Excerpts from a dataset:
_ _ _ _

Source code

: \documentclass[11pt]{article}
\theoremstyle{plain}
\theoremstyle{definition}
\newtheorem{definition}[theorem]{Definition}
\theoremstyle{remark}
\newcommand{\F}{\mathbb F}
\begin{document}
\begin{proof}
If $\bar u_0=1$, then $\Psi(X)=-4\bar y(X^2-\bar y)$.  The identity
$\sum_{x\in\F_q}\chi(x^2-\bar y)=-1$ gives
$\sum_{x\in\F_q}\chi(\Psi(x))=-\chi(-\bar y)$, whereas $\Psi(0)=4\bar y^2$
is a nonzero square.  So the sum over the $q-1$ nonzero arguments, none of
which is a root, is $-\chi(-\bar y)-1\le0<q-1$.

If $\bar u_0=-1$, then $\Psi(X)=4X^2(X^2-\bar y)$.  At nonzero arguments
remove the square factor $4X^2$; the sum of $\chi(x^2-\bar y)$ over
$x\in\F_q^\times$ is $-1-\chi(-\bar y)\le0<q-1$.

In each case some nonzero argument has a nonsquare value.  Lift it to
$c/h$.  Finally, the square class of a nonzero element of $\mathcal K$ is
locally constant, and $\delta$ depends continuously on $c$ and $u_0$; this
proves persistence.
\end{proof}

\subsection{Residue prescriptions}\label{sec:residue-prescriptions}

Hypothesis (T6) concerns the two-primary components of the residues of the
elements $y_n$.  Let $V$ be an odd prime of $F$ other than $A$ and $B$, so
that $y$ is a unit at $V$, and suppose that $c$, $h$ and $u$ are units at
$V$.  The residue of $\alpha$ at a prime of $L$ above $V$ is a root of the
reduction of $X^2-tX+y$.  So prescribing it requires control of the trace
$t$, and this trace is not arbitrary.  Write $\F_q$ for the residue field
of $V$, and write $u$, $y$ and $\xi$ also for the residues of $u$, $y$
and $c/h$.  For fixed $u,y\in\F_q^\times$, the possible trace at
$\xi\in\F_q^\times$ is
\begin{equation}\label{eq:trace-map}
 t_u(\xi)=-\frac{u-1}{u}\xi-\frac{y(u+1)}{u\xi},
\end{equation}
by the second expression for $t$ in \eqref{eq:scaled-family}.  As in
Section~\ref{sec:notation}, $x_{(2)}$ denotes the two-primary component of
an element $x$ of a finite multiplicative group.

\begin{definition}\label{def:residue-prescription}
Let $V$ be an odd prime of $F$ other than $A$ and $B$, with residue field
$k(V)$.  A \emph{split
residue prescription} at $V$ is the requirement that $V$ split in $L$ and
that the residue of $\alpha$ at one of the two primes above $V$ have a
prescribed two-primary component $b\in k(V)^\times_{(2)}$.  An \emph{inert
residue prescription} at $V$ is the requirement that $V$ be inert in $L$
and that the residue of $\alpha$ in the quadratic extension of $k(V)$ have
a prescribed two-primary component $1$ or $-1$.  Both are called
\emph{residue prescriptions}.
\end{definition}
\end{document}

_ _ _ _

__Task to carry out__
Your output should match the records above word for word.

__Solution to the exercise__
Source code

: \documentclass[11pt]{article}
\theoremstyle{plain}
\theoremstyle{definition}
\newtheorem{definition}[theorem]{Definition}
\theoremstyle{remark}
\newcommand{\F}{\mathbb F}
\begin{document}
\begin{proof}
If $\bar u_0=1$, then $\Psi(X)=-4\bar y(X^2-\bar y)$.  The identity
$\sum_{x\in\F_q}\chi(x^2-\bar y)=-1$ gives
$\sum_{x\in\F_q}\chi(\Psi(x))=-\chi(-\bar y)$, whereas $\Psi(0)=4\bar y^2$
is a nonzero square.  So the sum over the $q-1$ nonzero arguments, none of
which is a root, is $-\chi(-\bar y)-1\le0<q-1$.

If $\bar u_0=-1$, then $\Psi(X)=4X^2(X^2-\bar y)$.  At nonzero arguments
remove the square factor $4X^2$; the sum of $\chi(x^2-\bar y)$ over
$x\in\F_q^\times$ is $-1-\chi(-\bar y)\le0<q-1$.

In each case some nonzero argument has a nonsquare value.  Lift it to
$c/h$.  Finally, the square class of a nonzero element of $\mathcal K$ is
locally constant, and $\delta$ depends continuously on $c$ and $u_0$; this
proves persistence.
\end{proof}

\subsection{Residue prescriptions}\label{sec:residue-prescriptions}

Hypothesis (T6) concerns the two-primary components of the residues of the
elements $y_n$.  Let $V$ be an odd prime of $F$ other than $A$ and $B$, so
that $y$ is a unit at $V$, and suppose that $c$, $h$ and $u$ are units at
$V$.  The residue of $\alpha$ at a prime of $L$ above $V$ is a root of the
reduction of $X^2-tX+y$.  So prescribing it requires control of the trace
$t$, and this trace is not arbitrary.  Write $\F_q$ for the residue field
of $V$, and write $u$, $y$ and $\xi$ also for the residues of $u$, $y$
and $c/h$.  For fixed $u,y\in\F_q^\times$, the possible trace at
$\xi\in\F_q^\times$ is
\begin{equation}\label{eq:trace-map}
 t_u(\xi)=-\frac{u-1}{u}\xi-\frac{y(u+1)}{u\xi},
\end{equation}
by the second expression for $t$ in \eqref{eq:scaled-family}.  As in
Section~\ref{sec:notation}, $x_{(2)}$ denotes the two-primary component of
an element $x$ of a finite multiplicative group.

\begin{definition}\label{def:residue-prescription}
Let $V$ be an odd prime of $F$ other than $A$ and $B$, with residue field
$k(V)$.  A \emph{split
residue prescription} at $V$ is the requirement that $V$ split in $L$ and
that the residue of $\alpha$ at one of the two primes above $V$ have a
prescribed two-primary component $b\in k(V)^\times_{(2)}$.  An \emph{inert
residue prescription} at $V$ is the requirement that $V$ be inert in $L$
and that the residue of $\alpha$ in the quadratic extension of $k(V)$ have
a prescribed two-primary component $1$ or $-1$.  Both are called
\emph{residue prescriptions}.
\end{definition}
\end{document}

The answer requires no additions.